The Committee to Protect Journalists (CPJ), a New York-based watchdog, has again called for the immediate release of Russian-Israeli blogger Aleksandr Lapshin, who has been imprisoned in Azerbaijan for his visits to Nagorno-Karabakh.
“Aleksandr Lapshin should not be in jail for traveling to a disputed region,” the CPJ’s Europe and Central Asia program coordinator, Nina Ognianova, said after an Azerbaijani court sentenced Lapshin to three years in prison on Thursday.
“We call on authorities in Baku not to contest the journalist's appeal and to release him unconditionally,” a CPJ statement quoted her as saying.

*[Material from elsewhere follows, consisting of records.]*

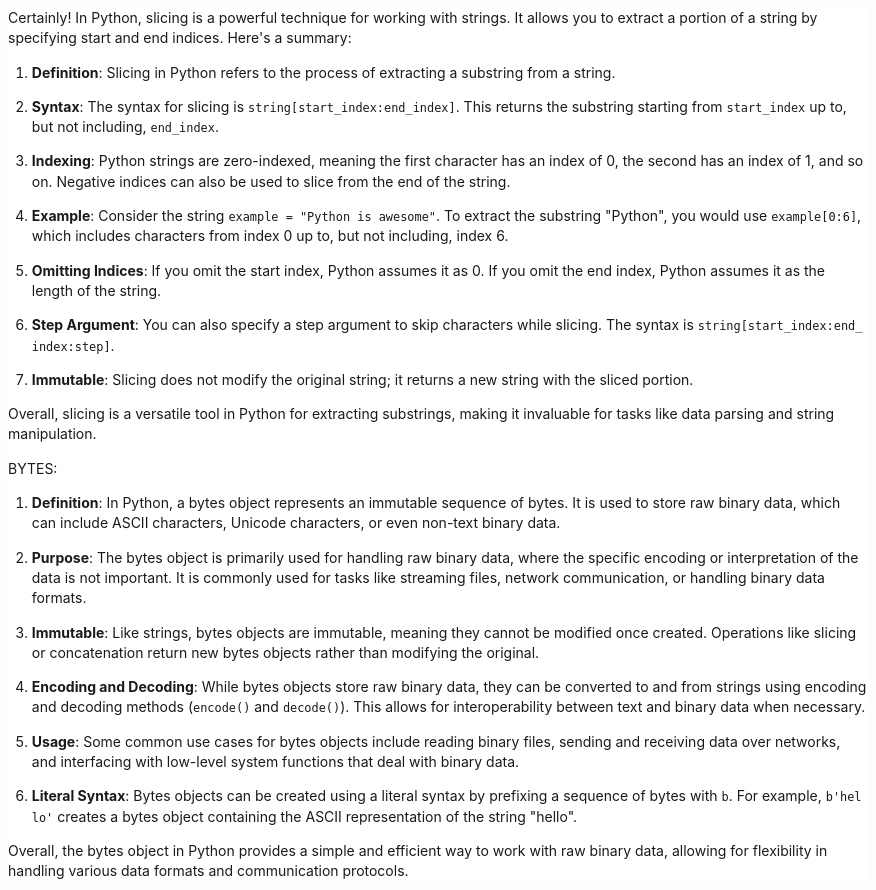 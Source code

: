 Certainly! In Python, slicing is a powerful technique for working with strings. It allows you to extract a portion of a string by specifying start and end indices. Here's a summary:

1. **Definition**: Slicing in Python refers to the process of extracting a substring from a string.

2. **Syntax**: The syntax for slicing is `string[start_index:end_index]`. This returns the substring starting from `start_index` up to, but not including, `end_index`.

3. **Indexing**: Python strings are zero-indexed, meaning the first character has an index of 0, the second has an index of 1, and so on. Negative indices can also be used to slice from the end of the string.

4. **Example**: Consider the string `example = "Python is awesome"`. To extract the substring "Python", you would use `example[0:6]`, which includes characters from index 0 up to, but not including, index 6.

5. **Omitting Indices**: If you omit the start index, Python assumes it as 0. If you omit the end index, Python assumes it as the length of the string.

6. **Step Argument**: You can also specify a step argument to skip characters while slicing. The syntax is `string[start_index:end_index:step]`.

7. **Immutable**: Slicing does not modify the original string; it returns a new string with the sliced portion.

Overall, slicing is a versatile tool in Python for extracting substrings, making it invaluable for tasks like data parsing and string manipulation.

BYTES:



1. **Definition**: In Python, a bytes object represents an immutable sequence of bytes. It is used to store raw binary data, which can include ASCII characters, Unicode characters, or even non-text binary data.

2. **Purpose**: The bytes object is primarily used for handling raw binary data, where the specific encoding or interpretation of the data is not important. It is commonly used for tasks like streaming files, network communication, or handling binary data formats.

3. **Immutable**: Like strings, bytes objects are immutable, meaning they cannot be modified once created. Operations like slicing or concatenation return new bytes objects rather than modifying the original.

4. **Encoding and Decoding**: While bytes objects store raw binary data, they can be converted to and from strings using encoding and decoding methods (`encode()` and `decode()`). This allows for interoperability between text and binary data when necessary.

5. **Usage**: Some common use cases for bytes objects include reading binary files, sending and receiving data over networks, and interfacing with low-level system functions that deal with binary data.

6. **Literal Syntax**: Bytes objects can be created using a literal syntax by prefixing a sequence of bytes with `b`. For example, `b'hello'` creates a bytes object containing the ASCII representation of the string "hello".

Overall, the bytes object in Python provides a simple and efficient way to work with raw binary data, allowing for flexibility in handling various data formats and communication protocols.















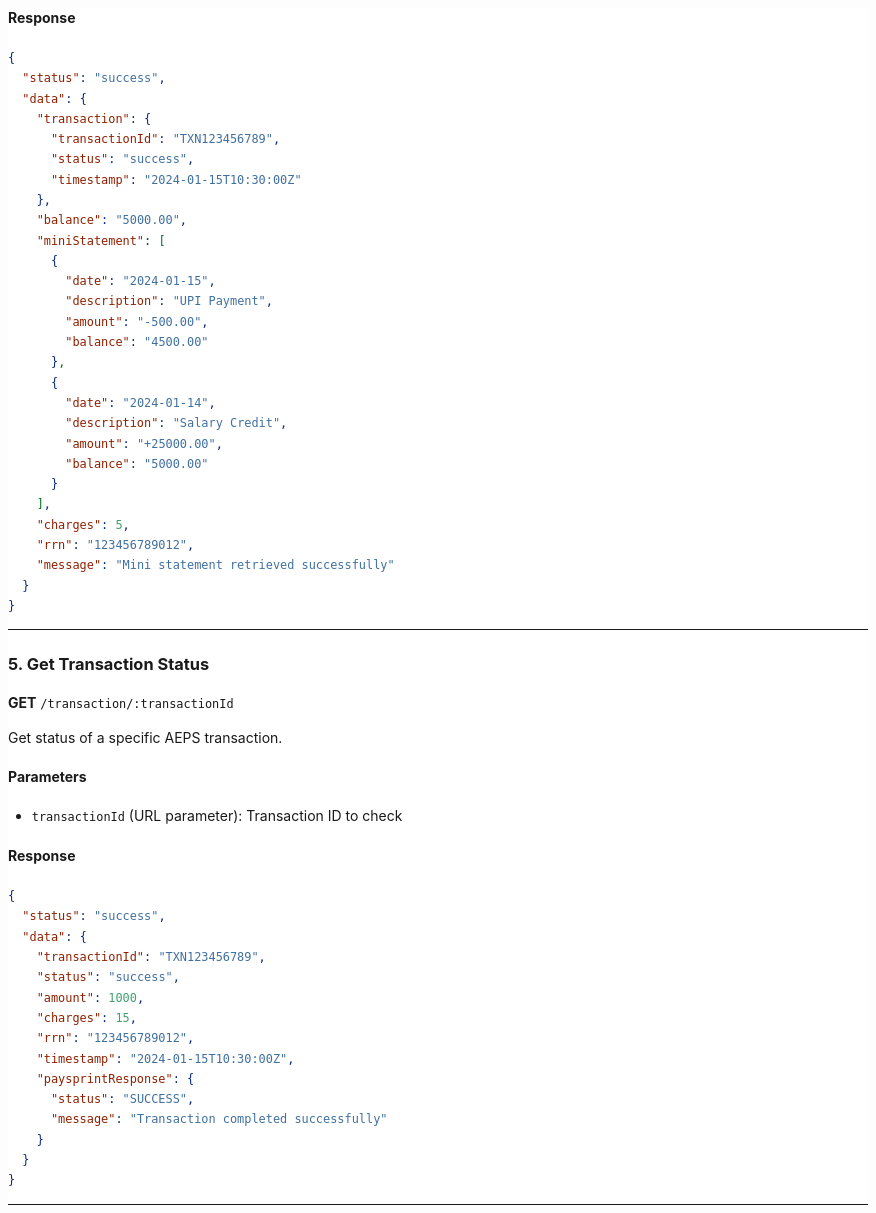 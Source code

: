 #### Response
```json
{
  "status": "success",
  "data": {
    "transaction": {
      "transactionId": "TXN123456789",
      "status": "success",
      "timestamp": "2024-01-15T10:30:00Z"
    },
    "balance": "5000.00",
    "miniStatement": [
      {
        "date": "2024-01-15",
        "description": "UPI Payment",
        "amount": "-500.00",
        "balance": "4500.00"
      },
      {
        "date": "2024-01-14",
        "description": "Salary Credit",
        "amount": "+25000.00",
        "balance": "5000.00"
      }
    ],
    "charges": 5,
    "rrn": "123456789012",
    "message": "Mini statement retrieved successfully"
  }
}
```

---

### 5. Get Transaction Status
**GET** `/transaction/:transactionId`

Get status of a specific AEPS transaction.

#### Parameters
- `transactionId` (URL parameter): Transaction ID to check

#### Response
```json
{
  "status": "success",
  "data": {
    "transactionId": "TXN123456789",
    "status": "success",
    "amount": 1000,
    "charges": 15,
    "rrn": "123456789012",
    "timestamp": "2024-01-15T10:30:00Z",
    "paysprintResponse": {
      "status": "SUCCESS",
      "message": "Transaction completed successfully"
    }
  }
}
```

---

The court ruled that Lapshin illegally crossed Azerbaijan’s internationally recognized borders when he travelled to Karabakh via Armenia in 2011 and 2012. But it cleared him of making “public appeals against the state,” a crime punishable by up to eight years in prison in Azerbaijan.
The 40-year-old blogger, who has Israeli, Russian and Ukrainian citizenships, was detained in Belarus’s capital Minsk on an Azerbaijani arrest warrant last December. The Belarusian authorities extradited him to Azerbaijan in February, prompting strong criticism from Armenia and Russia.
The CPJ demanded Lapshin’s release shortly before the extradition. “Writers should never be imprisoned for expressing their views,” it said at the time.
Azerbaijan has repeatedly rejected the international criticism.
Meanwhile, the Russian Justice Ministry said on Friday that it is ready to seek Lapshin’s extradition to Russia if he expresses such a desire. Russia’s human rights ombudsperson, Tatyana Moskalkova, said for her part that talks on the blogger’s handover to Moscow have already begun. She did not elaborate.